Meituan has released LongCat-Video-Avatar 1.5 as an open avatar video model with local deployment potential. The release increases pressure on synthetic media startups whose value depends mainly on avatar generation rather than workflow, trust, and enterprise controls.

Elroy Fernandes
· 5 min read · 622 views
Meituan puts avatar video startups under new pressure

LongCat-Video-Avatar 1.5 makes locally run avatar video feel less like a research demo and more like a product threat. That is the part startups should pay attention to.

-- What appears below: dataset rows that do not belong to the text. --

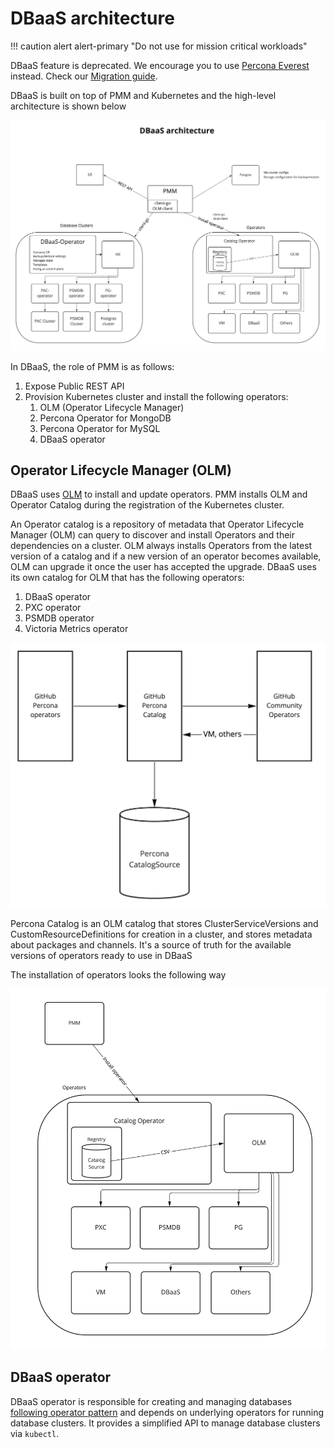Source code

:# DBaaS architecture

!!! caution alert alert-primary "Do not use for mission critical workloads"
    
  DBaaS feature is deprecated. We encourage you to use [Percona Everest](http://per.co.na/pmm-to-everest) instead. Check our [Migration guide](http://per.co.na/pmm-to-everest-guide).

DBaaS is built on top of PMM and Kubernetes and the high-level architecture is shown below

![!](../_images/dbaas_arch.jpg)

In DBaaS, the role of PMM is as follows:

1. Expose Public REST API
2. Provision Kubernetes cluster and install the following operators:
    1. OLM (Operator Lifecycle Manager)
    2. Percona Operator for MongoDB
    3. Percona Operator for MySQL
    4. DBaaS operator

## Operator Lifecycle Manager (OLM)

DBaaS uses [OLM](https://olm.operatorframework.io/docs/) to install and update operators. PMM installs OLM and Operator Catalog during the registration of the Kubernetes cluster.

An Operator catalog is a repository of metadata that Operator Lifecycle Manager (OLM) can query to discover and install Operators and their dependencies on a cluster. OLM always installs Operators from the latest version of a catalog and if a new version of an operator becomes available, OLM can upgrade it once the user has accepted the upgrade. DBaaS uses its own catalog for OLM that has the following operators:

1. DBaaS operator
2. PXC operator
3. PSMDB operator
4. Victoria Metrics operator

![!](../_images/dbaas_catalog.jpg)

Percona Catalog is an OLM catalog that stores ClusterServiceVersions and CustomResourceDefinitions for creation in a cluster, and stores metadata about packages and channels. It's a source of truth for the available versions of operators ready to use in DBaaS

The installation of operators looks the following way

![!](../_images/olm_install.jpg)

## DBaaS operator

DBaaS operator is responsible for creating and managing databases [following operator pattern](https://kubernetes.io/docs/concepts/extend-kubernetes/operator/) and depends on underlying operators for running database clusters. It provides a simplified API to manage database clusters via `kubectl`.


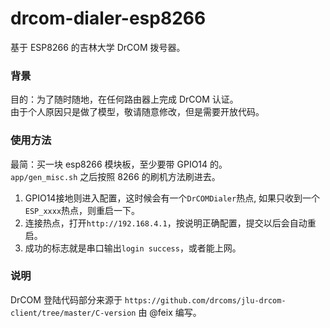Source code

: drcom-dialer-esp8266
====================

基于 ESP8266 的吉林大学 DrCOM 拨号器。

### 背景
目的：为了随时随地，在任何路由器上完成 DrCOM 认证。  
由于个人原因只是做了模型，敬请随意修改，但是需要开放代码。

### 使用方法
最简：买一块 esp8266 模块板，至少要带 GPIO14 的。  
`app/gen_misc.sh` 之后按照 8266 的刷机方法刷进去。

1. GPIO14接地则进入配置，这时候会有一个`DrCOMDialer`热点, 如果只收到一个`ESP_xxxx`热点，则重启一下。
2. 连接热点，打开`http://192.168.4.1`，按说明正确配置，提交以后会自动重启。
3. 成功的标志就是串口输出`login success`，或者能上网。

### 说明
DrCOM 登陆代码部分来源于 `https://github.com/drcoms/jlu-drcom-client/tree/master/C-version` 由 @feix 编写。
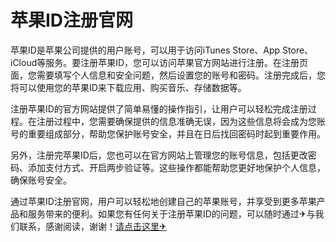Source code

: # 苹果ID注册官网

苹果ID是苹果公司提供的用户账号，可以用于访问iTunes Store、App Store、iCloud等服务。要注册苹果ID，您可以访问苹果官方网站进行注册。在注册页面，您需要填写个人信息和安全问题，然后设置您的账号和密码。注册完成后，您将可以使用您的苹果ID来下载应用、购买音乐、存储数据等。

注册苹果ID的官方网站提供了简单易懂的操作指引，让用户可以轻松完成注册过程。在注册过程中，您需要确保提供的信息准确无误，因为这些信息将会成为您账号的重要组成部分，帮助您保护账号安全，并且在日后找回密码时起到重要作用。

另外，注册完苹果ID后，您也可以在官方网站上管理您的账号信息，包括更改密码、添加支付方式、开启两步验证等。这些操作都能帮助您更好地保护个人信息，确保账号安全。

通过苹果ID注册官网，用户可以轻松地创建自己的苹果账号，并享受到更多苹果产品和服务带来的便利。如果您有任何关于注册苹果ID的问题，可以随时通过✈与我们联系，感谢阅读，谢谢！[请点击这里✈](https://t.me/lm999bot)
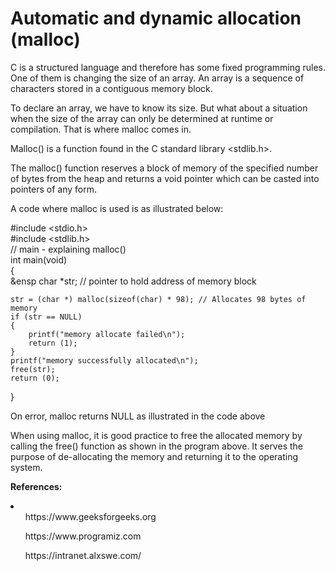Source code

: <h1>Automatic and dynamic allocation (malloc)</h1>
<p>C is a structured language and therefore has some fixed programming rules. One of them is changing the size of an array. An array is a        sequence of characters stored in a contiguous memory block.</p>
<p>To declare an array, we have to know its size. But what about a situation when the size of the array can only be determined at runtime or     compilation. That is where malloc comes in.</p>
<p>Malloc() is a function found in the C standard library &ltstdlib.h&gt.<br>
<p>The malloc() function reserves a block of memory of the specified number of bytes from the heap and returns a void pointer which can be casted into pointers of any form.</p>
<p>A code where malloc is used is as illustrated below:</p>
<p>
#include &ltstdio.h&gt<br>
#include &ltstdlib.h&gt<br>
// main - explaining malloc()<br>
int main(void)<br>
{<br> &ensp
    char *str; // pointer to hold address of memory block

    str = (char *) malloc(sizeof(char) * 98); // Allocates 98 bytes of memory
    if (str == NULL)
    {
        printf("memory allocate failed\n");
        return (1);
    }
    printf("memory successfully allocated\n");
    free(str);
    return (0);
}
</p>
<p>On error, malloc returns NULL as illustrated in the code above<br>
<p>When using malloc, it is good practice to free the allocated memory by calling the free() function as shown in the program above. It serves   the purpose of de-allocating the memory and returning it to the operating system.</p>
<p><b>References:</b></p>
<li>
<ul>https://www.geeksforgeeks.org</ul>
<ul>https://www.programiz.com</ul>
<ul>https://intranet.alxswe.com/</ul>
</li>
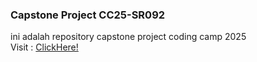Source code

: ### Capstone Project CC25-SR092  
ini adalah repository capstone project coding camp 2025  
Visit : [ClickHere!](https://dutautes.github.io/capstone-project/)
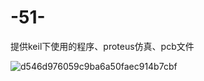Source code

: # -51-
提供keil下使用的程序、proteus仿真、pcb文件

![d546d976059c9ba6a50faec914b7cbf](https://user-images.githubusercontent.com/80191756/204234176-570b265e-bf18-4336-877c-2ad310621f50.jpg)
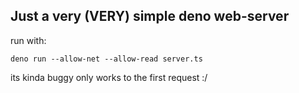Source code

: ## Just a very (VERY) simple deno web-server

run with:

`deno run --allow-net --allow-read server.ts`

its kinda buggy only works to the first request :/
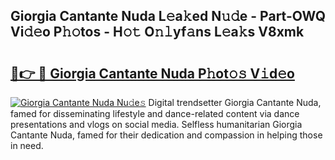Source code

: ## Giorgia Cantante Nuda L𝚎a𝚔ed N𝚞𝚍e - Part-OWQ Vi𝚍𝚎o P𝚑𝚘tos - H𝚘𝚝 O𝚗𝚕yf𝚊ns L𝚎a𝚔s V8xmk

# <h2><a href="http://kf0iqx.oniu.top/?m=Giorgia+Cantante+Nuda">🔗👉 🔴 Giorgia Cantante Nuda P𝚑ot𝚘𝚜 V𝚒d𝚎o</a></h2>

[![Giorgia Cantante Nuda Nu𝚍e𝚜](https://i.imgur.com/0qMVB7G.gif)](http://kf0iqx.oniu.top/?m=Giorgia+Cantante+Nuda)
Digital trendsetter Giorgia Cantante Nuda, famed for disseminating lifestyle and dance-related content via dance presentations and vlogs on social media. Selfless humanitarian Giorgia Cantante Nuda, famed for their dedication and compassion in helping those in need.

Meituan has released LongCat-Video-Avatar 1.5, and the timing matters because synthetic video is moving from expensive, hosted platforms into developer workflows that can be run, tested, and modified locally. For entrepreneurs building avatar tools, virtual presenters, AI educators, or synthetic influencer systems, that shift changes the economics of the category.

The model comes from the Meituan LongCat team and is now listed on Hugging Face with code and weights available under an MIT license. The repository shows a 74.9 GB model package with assets, base models, LoRA files, a scheduler, a vocal separator, and Whisper-large-v3 components uploaded this week. That is not a small download, and it is not a one-click consumer product. But it is a very different proposition from paying per minute through a closed avatar platform.

According to the Hugging Face model card and related project materials, LongCat-Video-Avatar 1.5 supports audio-text-to-video, audio-image-text-to-video, and audio-driven video continuation. The upgrade replaces the earlier Wav2Vec2 audio encoder with Whisper-large-v3, a move the team says improves lip synchronization, multilingual speech handling, facial dynamics, and long-form identity consistency. It also uses DMD2-based few-step distillation to reduce denoising to 8 steps, which is where the startup story begins.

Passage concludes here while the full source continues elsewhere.